No hay un Roman Polanski, sino varios. Uno nos tiene acostumbrados a obras que
convirtieron a la neurosis, la psicosis y la paranoia en excelsos materiales
cinematográficos: Repulsión el segundo y acaso más redondo de sus
films, El bebé de Rosemary, El inquilino y, entre los últimos, Perversa
luna de hiel y La muerte y la doncella tienen que ver con él. Otro Polanski
acumula títulos alegremente anodinos, como Qué?, de 1973, y otros que lo son en
parte (no alegres, sino anodinos), como Cul De Sac, al que una vez citó como su
favorito. Un tercer Polanski, más reciente, ofrece un puñado de películas "de
encargo" que no reflejan su genialidad pero sí su oficio, pugnando por abrirse paso
entre recetas formales y argumentos desafortunados. Ocurrió con Búsqueda frenética,
y vuelve a suceder acá.Todo empieza con otro
encargo. El que lo debe ejecutar ya no es Polanski sino Dean Corso, el mercader de libros
raros que La última puerta encomendó a Johnny Depp. Corso es tan raro como los
libros antiguos que rastrea, compra (siempre a precio vil) y vende por fortunas: recatado,
huraño, ciertamente estafador y sin embargo algo querible, tal vez por la pasión con la
que se entrega a tan singular oficio. Uno de sus clientes, Boris Balkan (Frank Langella,
quien supo interpretar a Drácula), posee una de las tres copias existentes de "La
novena puerta", libro del 1700 consagrado a las invocaciones satánicas y, según
leyendas, coescrito por el mismísimo Diablo. Balkan quiere que Corso viaje a Europa para
rastrear el paradero de los otros dos volúmenes y compararlos con el suyo, ya que algo le
dice que sólo uno de ellos es el original. Sólo Dios o Lucifer sabe cuál es
el interés real de Balkan. Pero la oferta es millonaria y Corso acepta el desafío.

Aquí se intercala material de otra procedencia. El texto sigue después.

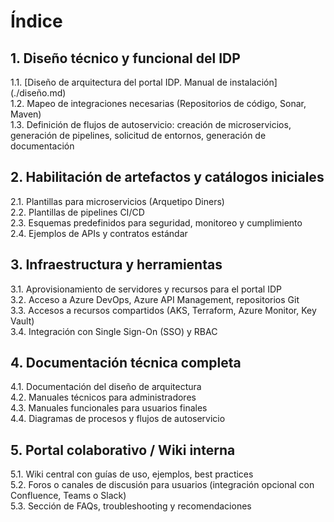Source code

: # Índice

## 1. Diseño técnico y funcional del IDP

1.1. [Diseño de arquitectura del portal IDP. Manual de instalación] (./diseño.md)  
1.2. Mapeo de integraciones necesarias (Repositorios de código, Sonar, Maven)  
1.3. Definición de flujos de autoservicio: creación de microservicios, generación de pipelines, solicitud de entornos, generación de documentación

## 2. Habilitación de artefactos y catálogos iniciales

2.1. Plantillas para microservicios (Arquetipo Diners)  
2.2. Plantillas de pipelines CI/CD  
2.3. Esquemas predefinidos para seguridad, monitoreo y cumplimiento  
2.4. Ejemplos de APIs y contratos estándar

## 3. Infraestructura y herramientas

3.1. Aprovisionamiento de servidores y recursos para el portal IDP  
3.2. Acceso a Azure DevOps, Azure API Management, repositorios Git  
3.3. Accesos a recursos compartidos (AKS, Terraform, Azure Monitor, Key Vault)  
3.4. Integración con Single Sign-On (SSO) y RBAC

## 4. Documentación técnica completa

4.1. Documentación del diseño de arquitectura  
4.2. Manuales técnicos para administradores  
4.3. Manuales funcionales para usuarios finales  
4.4. Diagramas de procesos y flujos de autoservicio

## 5. Portal colaborativo / Wiki interna

5.1. Wiki central con guías de uso, ejemplos, best practices  
5.2. Foros o canales de discusión para usuarios (integración opcional con Confluence, Teams o Slack)  
5.3. Sección de FAQs, troubleshooting y recomendaciones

Los incunables que desfilan por la pantalla se
conjugan con una compacta galería de personajes estrambóticos, tanto o más desvelados
que el protagonista por las mismas reliquias, actualizando algunos viejos temas de
Polanski. El puente es la obsesión. Y la escenografía, estupendamente diseñada por ese
célebre escudero de Francis Coppola que es Dean Tavoularis, evoca más de un sugestivo
clima polanskiano de otrora. Lo que resta es una larga (muy larga: el film dura
dos horas y fracción) maratón por vistosas locaciones de Portugal y Francia.

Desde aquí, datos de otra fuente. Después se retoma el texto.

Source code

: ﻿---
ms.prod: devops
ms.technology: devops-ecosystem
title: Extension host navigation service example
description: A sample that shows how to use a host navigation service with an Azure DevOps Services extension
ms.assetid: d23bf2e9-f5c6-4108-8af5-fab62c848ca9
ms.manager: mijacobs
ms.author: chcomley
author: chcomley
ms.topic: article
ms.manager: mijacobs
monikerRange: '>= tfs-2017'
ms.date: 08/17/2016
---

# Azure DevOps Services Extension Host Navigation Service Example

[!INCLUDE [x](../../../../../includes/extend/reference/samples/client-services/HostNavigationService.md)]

Más allá de la gracia de unas pocas criaturas (hay
dos hermanos libreros que recuerdan a los simpáticos Hernández y Fernández de las
aventuras de Tintín), este paseo por Europa resulta engorroso. Tiene algo de James Bond:
una condesa y ciertos ricachones levemente villanescos y, más en general, el plan
turístico. Pero le falta la acción que, para bien o para mal, siempre acompaña a
las hazañas de 007. Y que aquí no ha sido reemplazada por vuelo alguno del guión,
aunque han sido tres, a falta de uno, los encargados de adaptar la novela original de
Arturo Pérez-Reverte. Lo peor es la inclusión de Emanuelle Seigner (esa beldad que el
viejo Roman tiene por esposa) como ángel guardián del protagonista. Especie de superpiba
invulnerable, mal actuada, ensalzada por efectos especiales espantosos (llega a volar en
cámara lenta), lo de Seigner no atenúa el tedio: lo aproxima a la ridiculez.
La última media hora depara algo de acción, pero
no es de las mejores. El ritual de magnates satánicos ofrece menos, mucho menos de lo
mismo que Ojos bien cerrados, de Stanley Kubrick. Y el clímax, que es a todo
trapo, transpira una malignidad epidérmica, inverosímil, propia de las caricaturas
terroríficas con las que suele castigarnos la televisión.